Carlos Fuentes nació el 11 de noviembre de 1928, en ciudad de Panamá, hijo de un diplomático. Pasó su infancia y adolescencia, al compás de los distintos destinos asignados a su padre: Argentina, Chile, Brasil, EE.UU. y otros países iberoamericanos. Vivió en Buenos Aires en los primeros años de la década del 40, se hizo fan de la orquesta de Anibal Troilo a la que siguió por todas partes, y se enamoró de una vecina que lo doblaba en edad. Fue en nuestro país donde se hizo de adolescente un lector compulsivo, empezó a escribir algunas de sus cosas, y empezó a conocer algunas claves de la vida: “Buenos Aires fue para mí el descubrimiento del sexo, los miedos, las inseguridades, la sorpresa, el gozo”.

Otro diplomático mexicano, el escritor Alfonso Reyes, lo convenció para que estudiara derecho. Pero haber leído al Quijote a los 12 años, le había dejado una marca que se convertiría en destino: la literatura. A los 29 años publicó su primera novela “La región más transparente”, considerado el primer estallido de que luego se llamaría el boom latinoamericano. En esa novela precursora se pone en claro la radical voluntad de experimentar de Carlos Fuentes. En México –el país de los muralistas-, la novela fue visto como un mural simbólico de la historia de ese país –desde el pasado azteca a la actualidad- y, al mismo tiempo, muy ceñido en el detalle de la mezcla de clases. Como dijo Carlos Monsiváis: “Era una novela muralística con choferes de taxi, prostitutas, figuras de esta sociedad banal y escritores fracasados. Era todo y especialmente la vibración de la ciudad, el ruido de la ciudad.”

Carlos Fuentes también ejerció la diplomacia. Entre 1950 y 1951 representó a México en Ginebra ante la Organización Internacional del Trabajo, embajador en Francia, y trabajó varios años en el departamento de Relaciones Culturales de Exteriores. La docencia fue otra de sus pasiones, como lo demostró en sus años de catedrático de Literatura en la Universidad de Princeton (Estados Unidos), y en otras universidades norteamericanas, como Columbia, Harvard y Pennsylvania.

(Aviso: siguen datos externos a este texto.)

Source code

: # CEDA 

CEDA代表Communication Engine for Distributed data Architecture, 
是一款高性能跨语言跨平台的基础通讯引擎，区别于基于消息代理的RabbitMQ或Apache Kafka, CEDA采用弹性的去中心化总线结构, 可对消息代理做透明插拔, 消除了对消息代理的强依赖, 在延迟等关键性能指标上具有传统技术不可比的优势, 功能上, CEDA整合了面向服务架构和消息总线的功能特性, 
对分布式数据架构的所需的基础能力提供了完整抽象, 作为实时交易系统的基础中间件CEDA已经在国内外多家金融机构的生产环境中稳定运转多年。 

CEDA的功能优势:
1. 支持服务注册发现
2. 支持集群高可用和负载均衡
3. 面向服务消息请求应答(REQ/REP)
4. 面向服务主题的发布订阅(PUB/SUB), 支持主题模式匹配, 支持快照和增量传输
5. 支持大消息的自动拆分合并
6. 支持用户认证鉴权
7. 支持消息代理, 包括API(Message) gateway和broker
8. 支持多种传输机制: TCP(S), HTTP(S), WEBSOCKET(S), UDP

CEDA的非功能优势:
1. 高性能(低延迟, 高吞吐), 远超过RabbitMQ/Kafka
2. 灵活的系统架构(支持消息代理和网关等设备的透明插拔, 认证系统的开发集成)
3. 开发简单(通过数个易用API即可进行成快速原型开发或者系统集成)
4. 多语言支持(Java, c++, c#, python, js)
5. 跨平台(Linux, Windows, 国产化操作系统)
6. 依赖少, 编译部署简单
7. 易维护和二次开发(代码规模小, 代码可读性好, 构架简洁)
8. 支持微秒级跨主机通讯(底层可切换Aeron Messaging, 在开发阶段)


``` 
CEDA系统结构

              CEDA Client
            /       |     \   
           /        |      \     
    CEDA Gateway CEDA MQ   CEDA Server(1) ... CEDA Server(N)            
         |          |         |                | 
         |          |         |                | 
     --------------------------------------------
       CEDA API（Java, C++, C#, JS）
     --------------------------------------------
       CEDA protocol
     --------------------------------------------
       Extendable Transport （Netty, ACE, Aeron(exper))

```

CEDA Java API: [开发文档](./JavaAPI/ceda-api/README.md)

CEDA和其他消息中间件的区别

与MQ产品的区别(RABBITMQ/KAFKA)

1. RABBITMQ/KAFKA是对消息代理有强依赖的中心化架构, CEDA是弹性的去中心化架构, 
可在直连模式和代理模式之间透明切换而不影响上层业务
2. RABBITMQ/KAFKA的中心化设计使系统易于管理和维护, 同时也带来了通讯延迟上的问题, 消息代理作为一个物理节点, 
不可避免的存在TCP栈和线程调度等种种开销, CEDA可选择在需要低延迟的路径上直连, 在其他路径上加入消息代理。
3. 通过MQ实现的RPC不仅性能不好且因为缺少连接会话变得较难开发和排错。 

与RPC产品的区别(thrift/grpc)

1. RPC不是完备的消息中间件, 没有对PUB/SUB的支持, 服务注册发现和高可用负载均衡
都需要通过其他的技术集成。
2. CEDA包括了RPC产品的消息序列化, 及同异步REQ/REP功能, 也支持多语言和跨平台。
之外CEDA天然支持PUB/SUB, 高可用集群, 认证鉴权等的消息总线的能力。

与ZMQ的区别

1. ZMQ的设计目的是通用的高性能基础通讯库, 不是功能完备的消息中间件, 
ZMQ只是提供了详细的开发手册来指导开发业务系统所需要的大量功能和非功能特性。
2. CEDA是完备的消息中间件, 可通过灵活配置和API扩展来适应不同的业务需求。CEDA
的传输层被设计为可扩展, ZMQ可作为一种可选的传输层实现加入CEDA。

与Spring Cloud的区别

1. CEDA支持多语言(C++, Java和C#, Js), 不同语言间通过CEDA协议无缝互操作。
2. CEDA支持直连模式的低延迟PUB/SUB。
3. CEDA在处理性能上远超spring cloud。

En sus años argentinos se aficionó al cine. Gusto que se fue refinando con los años, y que lo terminaría llevando a realizar guiones para el director español Luis Buñuel, con quien mantuvo una gran amistad. Entre los libros cinematográficos que escribió figuran “Las dos Elenas”, “ Un alma pura”, y la adaptación de dos textos de su compatriota Juan Rulfo: “ El gallo de oro” y “ Pedro Páramo”. El mexicano Paul Leduc filmó una novela de Carlos Fuentes, “La cabeza de la hidra”, en tanto el argentino Luis Puenzo, llevó a la pantalla grande “Gringo viejo”.

Poco antes de morir había acabado su novela “ Federico en su balcón”, que fue publicada póstumamente, y ya tenía en mente, otro libro, “El baile del Centenario”: “Tengo ya muchos capítulos, notas y personajes. Hay una mujer que me interesa mucho, que no quiere decir nada de su pasado y se va descubriendo poco a poco, hasta que llega al mar y se libera”.

Mario Vargas Llosa dijo sobre el mexicano: “Fuentes fue un hombre universal, que vivió de una manera comprometida todos los grandes problemas políticos y culturales de su tiempo”. Dejó una obra compleja en la que se cruzan las posibilidades narrativas y el pensar de una realidad socio histórica.